As acusações que pesam sobre a empresa são graves, até porque, durante o episódio que causou a morte dos 17 iraquianos, os soldados teriam atirado uma granada num colégio para meninas.
O caso, entretanto, é ainda mais controverso porque envolve um grande debate sobre o controle governamental de tropas particulares. Por exemplo, até outubro do ano passado, os funcionários da Blackwater eram privilegiados com imunidade no Iraque. Em casos de crimes como o que está sendo julgado agora, simplesmente retornavam para os Estados Unidos com a certeza da impunidade.
Somente em agosto deste ano, o ex-combatente José Luis Nazario Jr. foi o primeiro membro da empresa a ser julgado pelo assassinato de prisioneiros na cidade de Fallujah, em 2004. Diante de um tribunal civil de Riverside, na Califórnia - ele não podia ser julgado como um militar americano, afinal de contas não era parte das forças oficiais dos Estados Unidos -, foi absolvido de todas as acusações.
Além disso, a atuação dessas empresas na Guerra contra o Terror levanta novo debate acerca dos contratos firmados entre o governo Bush e parceiros da iniciativa privada. No caso específico da Blackwater, que atua no Oriente Médio desde o início da empreitada americana em 2001, a parceria foi renovada por mais um ano no último mês de abril.
A questão é tão polêmica que nem para o corpo governamental americano está claro se o Estado deve ou não confiar nas empresas de segurança privadas. O FBI é o responsável pela investigação dos assassinatos cometidos pelos soldados-funcionários. O próprio Congresso americano criou um comitê específico para investigar os contratos firmados pelo presidente Bush para atuação de empresas americanas no exterior, e, especificamente, sua relação com a Blackwater.
As conclusões são reveladoras. Alguns números importantes: a empresa esteve envolvida em pelo menos 195 episódios violentos no Iraque desde 2005; um soldado da Blackwater custa ao Estado 1.222 dólares por dia, e o valor anual chega a 445 mil dólares - mais de seis vezes o custo de um soldado regular do exército americano; de 2001 a 2006, a Blackwater recebeu mais de 1 bilhão de dólares em contratos federais, inclusive mais de 832 milhões de dólares em dois contratos com o Departamento de Estado.
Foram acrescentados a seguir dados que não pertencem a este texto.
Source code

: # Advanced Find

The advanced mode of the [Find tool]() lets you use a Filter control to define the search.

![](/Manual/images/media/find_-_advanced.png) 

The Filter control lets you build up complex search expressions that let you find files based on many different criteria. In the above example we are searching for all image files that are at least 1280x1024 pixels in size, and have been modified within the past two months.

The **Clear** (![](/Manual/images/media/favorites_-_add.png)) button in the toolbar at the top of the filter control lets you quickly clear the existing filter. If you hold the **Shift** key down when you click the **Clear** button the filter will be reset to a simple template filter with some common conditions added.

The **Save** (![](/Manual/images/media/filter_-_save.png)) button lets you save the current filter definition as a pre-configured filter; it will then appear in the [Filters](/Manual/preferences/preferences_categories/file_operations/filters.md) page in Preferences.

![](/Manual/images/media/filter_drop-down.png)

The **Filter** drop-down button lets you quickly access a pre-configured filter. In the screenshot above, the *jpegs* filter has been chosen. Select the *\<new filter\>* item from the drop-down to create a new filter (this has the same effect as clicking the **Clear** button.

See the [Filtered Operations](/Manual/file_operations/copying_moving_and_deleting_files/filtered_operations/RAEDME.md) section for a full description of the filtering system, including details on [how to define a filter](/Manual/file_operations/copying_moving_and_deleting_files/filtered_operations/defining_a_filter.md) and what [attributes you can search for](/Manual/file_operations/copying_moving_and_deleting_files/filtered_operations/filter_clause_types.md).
A relação entre a administração Bush e a empresa é bastante próxima, como mostra o estudo: a primeira parceria entre o governo e Erik Prince rendeu aos cofres da Blackwater, em 2001, pouco mais de 736 mil dólares. Num crescimento absurdo, o contrato assinado entre as partes, em 2006, chegou à casa de 1 bilhão de dólares. Em um período de somente cinco anos, a empresa teve um aumento no valor dos contratos firmado com a Casa Branca superior a 80 mil porcento.
A amizade entre a família Bush e os Prince talvez explique de certa maneira os benefícios concedidos à Blackwater. O estudo do Congresso chega a essa conclusão:
"No final dos anos 1980, Erik Prince foi estagiário da Casa Branca durante a gestão de George H.W. Bush (o pai do atual presidente). O pai de Prince era um proeminente homem de negócios de Michigan e um doador (de dinheiro) para causas conservadoras. A irmã de Prince, Betsy DeVos, foi negociadora do Partido Republicano de Michigan e ganhou o título de "pioneira" da campanha da chapa Bush-Cheney por angariar 100 mil dólares em fundos para a campanha presidencial de George W. Bush em 2004. Seu marido, Richard DeVos, é um ex-CEO da Amway e, em 2006, foi o candidato do Partido Republicano ao governo de Michigan. O próprio Erik Prince é doador financeiro do partido - foram 225 mil dólares em doações de dinheiro, sendo mais de 160 mil dólares para o Comitê Nacional Republicano e para o Comitê Nacional do Congresso Republicano".